Would you return every entry below exactly as written, without its images?

[Collected data]
▼
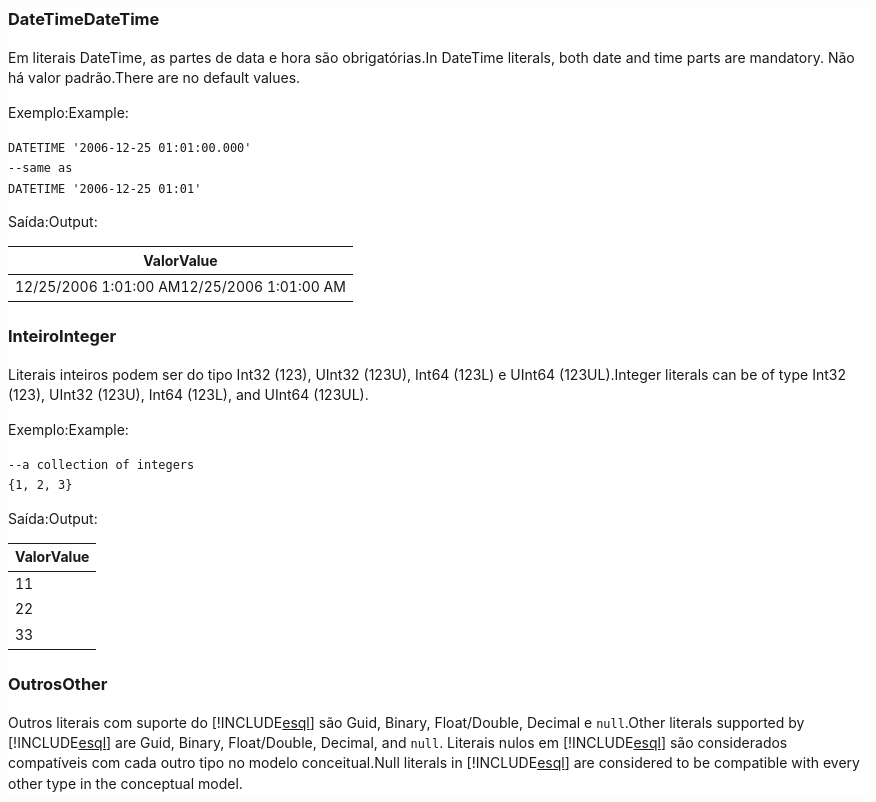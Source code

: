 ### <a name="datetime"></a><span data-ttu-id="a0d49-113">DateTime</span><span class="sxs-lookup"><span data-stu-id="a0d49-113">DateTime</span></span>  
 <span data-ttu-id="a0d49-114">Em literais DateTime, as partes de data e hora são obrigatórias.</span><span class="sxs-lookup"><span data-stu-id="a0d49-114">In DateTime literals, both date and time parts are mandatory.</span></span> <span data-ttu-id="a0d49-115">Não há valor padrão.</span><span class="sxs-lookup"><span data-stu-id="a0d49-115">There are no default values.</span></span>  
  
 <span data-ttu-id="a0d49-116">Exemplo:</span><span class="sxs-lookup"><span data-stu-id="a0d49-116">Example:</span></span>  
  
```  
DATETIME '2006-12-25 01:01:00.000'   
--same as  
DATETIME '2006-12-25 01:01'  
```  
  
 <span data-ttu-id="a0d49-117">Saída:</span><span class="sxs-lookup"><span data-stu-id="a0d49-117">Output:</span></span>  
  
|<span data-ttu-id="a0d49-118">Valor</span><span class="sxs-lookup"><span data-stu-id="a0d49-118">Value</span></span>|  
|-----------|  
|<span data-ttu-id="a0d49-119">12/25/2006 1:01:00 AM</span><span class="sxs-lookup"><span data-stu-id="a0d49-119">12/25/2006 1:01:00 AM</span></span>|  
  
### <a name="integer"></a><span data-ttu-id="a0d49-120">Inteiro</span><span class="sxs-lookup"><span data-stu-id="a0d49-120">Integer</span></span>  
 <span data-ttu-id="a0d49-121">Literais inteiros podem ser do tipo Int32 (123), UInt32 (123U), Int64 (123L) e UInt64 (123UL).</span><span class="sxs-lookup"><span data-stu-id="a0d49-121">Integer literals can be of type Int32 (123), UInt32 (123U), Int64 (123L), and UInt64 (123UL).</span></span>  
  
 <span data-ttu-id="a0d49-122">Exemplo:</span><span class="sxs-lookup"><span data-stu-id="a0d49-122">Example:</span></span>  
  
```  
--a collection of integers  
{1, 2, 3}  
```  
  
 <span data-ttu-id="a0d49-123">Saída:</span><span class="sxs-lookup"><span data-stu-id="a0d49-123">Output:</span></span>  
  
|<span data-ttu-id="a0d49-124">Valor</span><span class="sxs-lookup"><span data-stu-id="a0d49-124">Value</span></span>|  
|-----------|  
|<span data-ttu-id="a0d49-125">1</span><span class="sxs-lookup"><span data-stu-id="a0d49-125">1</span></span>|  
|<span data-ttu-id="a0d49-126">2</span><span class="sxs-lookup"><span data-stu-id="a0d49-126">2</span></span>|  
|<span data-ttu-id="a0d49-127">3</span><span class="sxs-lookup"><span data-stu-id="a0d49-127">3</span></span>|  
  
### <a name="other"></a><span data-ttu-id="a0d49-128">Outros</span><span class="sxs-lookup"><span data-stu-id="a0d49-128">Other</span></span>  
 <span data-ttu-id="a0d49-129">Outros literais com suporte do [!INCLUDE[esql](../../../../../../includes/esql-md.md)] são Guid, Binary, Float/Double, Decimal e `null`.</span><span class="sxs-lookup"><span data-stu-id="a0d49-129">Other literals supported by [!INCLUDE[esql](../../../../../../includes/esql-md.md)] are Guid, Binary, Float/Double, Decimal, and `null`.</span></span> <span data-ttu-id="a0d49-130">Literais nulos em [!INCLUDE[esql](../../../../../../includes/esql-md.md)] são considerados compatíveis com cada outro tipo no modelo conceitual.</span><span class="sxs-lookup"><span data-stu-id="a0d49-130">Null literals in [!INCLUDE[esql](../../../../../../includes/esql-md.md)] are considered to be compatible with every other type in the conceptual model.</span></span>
▲
**ANSWER SPACE:**
Source code

: ### <a name="datetime"></a><span data-ttu-id="a0d49-113">DateTime</span><span class="sxs-lookup"><span data-stu-id="a0d49-113">DateTime</span></span>  
 <span data-ttu-id="a0d49-114">Em literais DateTime, as partes de data e hora são obrigatórias.</span><span class="sxs-lookup"><span data-stu-id="a0d49-114">In DateTime literals, both date and time parts are mandatory.</span></span> <span data-ttu-id="a0d49-115">Não há valor padrão.</span><span class="sxs-lookup"><span data-stu-id="a0d49-115">There are no default values.</span></span>  
  
 <span data-ttu-id="a0d49-116">Exemplo:</span><span class="sxs-lookup"><span data-stu-id="a0d49-116">Example:</span></span>  
  
```  
DATETIME '2006-12-25 01:01:00.000'   
--same as  
DATETIME '2006-12-25 01:01'  
```  
  
 <span data-ttu-id="a0d49-117">Saída:</span><span class="sxs-lookup"><span data-stu-id="a0d49-117">Output:</span></span>  
  
|<span data-ttu-id="a0d49-118">Valor</span><span class="sxs-lookup"><span data-stu-id="a0d49-118">Value</span></span>|  
|-----------|  
|<span data-ttu-id="a0d49-119">12/25/2006 1:01:00 AM</span><span class="sxs-lookup"><span data-stu-id="a0d49-119">12/25/2006 1:01:00 AM</span></span>|  
  
### <a name="integer"></a><span data-ttu-id="a0d49-120">Inteiro</span><span class="sxs-lookup"><span data-stu-id="a0d49-120">Integer</span></span>  
 <span data-ttu-id="a0d49-121">Literais inteiros podem ser do tipo Int32 (123), UInt32 (123U), Int64 (123L) e UInt64 (123UL).</span><span class="sxs-lookup"><span data-stu-id="a0d49-121">Integer literals can be of type Int32 (123), UInt32 (123U), Int64 (123L), and UInt64 (123UL).</span></span>  
  
 <span data-ttu-id="a0d49-122">Exemplo:</span><span class="sxs-lookup"><span data-stu-id="a0d49-122">Example:</span></span>  
  
```  
--a collection of integers  
{1, 2, 3}  
```  
  
 <span data-ttu-id="a0d49-123">Saída:</span><span class="sxs-lookup"><span data-stu-id="a0d49-123">Output:</span></span>  
  
|<span data-ttu-id="a0d49-124">Valor</span><span class="sxs-lookup"><span data-stu-id="a0d49-124">Value</span></span>|  
|-----------|  
|<span data-ttu-id="a0d49-125">1</span><span class="sxs-lookup"><span data-stu-id="a0d49-125">1</span></span>|  
|<span data-ttu-id="a0d49-126">2</span><span class="sxs-lookup"><span data-stu-id="a0d49-126">2</span></span>|  
|<span data-ttu-id="a0d49-127">3</span><span class="sxs-lookup"><span data-stu-id="a0d49-127">3</span></span>|  
  
### <a name="other"></a><span data-ttu-id="a0d49-128">Outros</span><span class="sxs-lookup"><span data-stu-id="a0d49-128">Other</span></span>  
 <span data-ttu-id="a0d49-129">Outros literais com suporte do [!INCLUDE[esql](../../../../../../includes/esql-md.md)] são Guid, Binary, Float/Double, Decimal e `null`.</span><span class="sxs-lookup"><span data-stu-id="a0d49-129">Other literals supported by [!INCLUDE[esql](../../../../../../includes/esql-md.md)] are Guid, Binary, Float/Double, Decimal, and `null`.</span></span> <span data-ttu-id="a0d49-130">Literais nulos em [!INCLUDE[esql](../../../../../../includes/esql-md.md)] são considerados compatíveis com cada outro tipo no modelo conceitual.</span><span class="sxs-lookup"><span data-stu-id="a0d49-130">Null literals in [!INCLUDE[esql](../../../../../../includes/esql-md.md)] are considered to be compatible with every other type in the conceptual model.</span></span>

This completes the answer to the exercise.